> ASSIGNED TASK: Every entry, exactly as given, must be retyped.
########################################
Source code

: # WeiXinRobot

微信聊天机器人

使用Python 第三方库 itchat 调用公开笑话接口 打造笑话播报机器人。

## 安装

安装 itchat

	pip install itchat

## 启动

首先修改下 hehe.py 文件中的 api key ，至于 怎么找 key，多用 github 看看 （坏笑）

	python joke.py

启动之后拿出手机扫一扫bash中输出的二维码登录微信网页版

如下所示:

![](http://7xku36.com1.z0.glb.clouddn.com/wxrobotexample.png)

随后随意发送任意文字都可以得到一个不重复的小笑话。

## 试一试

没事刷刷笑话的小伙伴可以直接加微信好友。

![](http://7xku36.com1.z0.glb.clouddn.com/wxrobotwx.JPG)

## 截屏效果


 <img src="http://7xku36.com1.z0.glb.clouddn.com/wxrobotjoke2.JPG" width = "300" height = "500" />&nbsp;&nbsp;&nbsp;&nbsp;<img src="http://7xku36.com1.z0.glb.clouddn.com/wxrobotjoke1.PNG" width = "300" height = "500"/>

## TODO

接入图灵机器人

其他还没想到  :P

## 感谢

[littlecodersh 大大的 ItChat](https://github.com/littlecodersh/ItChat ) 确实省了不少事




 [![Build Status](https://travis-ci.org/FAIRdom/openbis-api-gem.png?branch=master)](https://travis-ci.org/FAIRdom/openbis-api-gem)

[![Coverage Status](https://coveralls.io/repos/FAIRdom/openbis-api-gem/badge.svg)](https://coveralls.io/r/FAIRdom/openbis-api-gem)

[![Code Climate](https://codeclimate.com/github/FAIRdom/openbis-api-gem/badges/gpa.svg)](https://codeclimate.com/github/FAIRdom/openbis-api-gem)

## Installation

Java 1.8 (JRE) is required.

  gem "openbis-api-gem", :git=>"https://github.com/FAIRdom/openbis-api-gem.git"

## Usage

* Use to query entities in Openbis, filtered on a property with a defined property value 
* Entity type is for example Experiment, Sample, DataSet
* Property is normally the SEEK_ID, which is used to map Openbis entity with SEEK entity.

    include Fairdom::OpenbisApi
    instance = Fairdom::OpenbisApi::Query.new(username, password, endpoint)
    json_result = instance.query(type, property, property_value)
########################################
> RESPONSE FOR THIS EXERCISE:
Source code

: # WeiXinRobot

微信聊天机器人

使用Python 第三方库 itchat 调用公开笑话接口 打造笑话播报机器人。

## 安装

安装 itchat

	pip install itchat

## 启动

首先修改下 hehe.py 文件中的 api key ，至于 怎么找 key，多用 github 看看 （坏笑）

	python joke.py

启动之后拿出手机扫一扫bash中输出的二维码登录微信网页版

如下所示:

![](http://7xku36.com1.z0.glb.clouddn.com/wxrobotexample.png)

随后随意发送任意文字都可以得到一个不重复的小笑话。

## 试一试

没事刷刷笑话的小伙伴可以直接加微信好友。

![](http://7xku36.com1.z0.glb.clouddn.com/wxrobotwx.JPG)

## 截屏效果


 <img src="http://7xku36.com1.z0.glb.clouddn.com/wxrobotjoke2.JPG" width = "300" height = "500" />&nbsp;&nbsp;&nbsp;&nbsp;<img src="http://7xku36.com1.z0.glb.clouddn.com/wxrobotjoke1.PNG" width = "300" height = "500"/>

## TODO

接入图灵机器人

其他还没想到  :P

## 感谢

[littlecodersh 大大的 ItChat](https://github.com/littlecodersh/ItChat ) 确实省了不少事




 [![Build Status](https://travis-ci.org/FAIRdom/openbis-api-gem.png?branch=master)](https://travis-ci.org/FAIRdom/openbis-api-gem)

[![Coverage Status](https://coveralls.io/repos/FAIRdom/openbis-api-gem/badge.svg)](https://coveralls.io/r/FAIRdom/openbis-api-gem)

[![Code Climate](https://codeclimate.com/github/FAIRdom/openbis-api-gem/badges/gpa.svg)](https://codeclimate.com/github/FAIRdom/openbis-api-gem)

## Installation

Java 1.8 (JRE) is required.

  gem "openbis-api-gem", :git=>"https://github.com/FAIRdom/openbis-api-gem.git"

## Usage

* Use to query entities in Openbis, filtered on a property with a defined property value 
* Entity type is for example Experiment, Sample, DataSet
* Property is normally the SEEK_ID, which is used to map Openbis entity with SEEK entity.

    include Fairdom::OpenbisApi
    instance = Fairdom::OpenbisApi::Query.new(username, password, endpoint)
    json_result = instance.query(type, property, property_value)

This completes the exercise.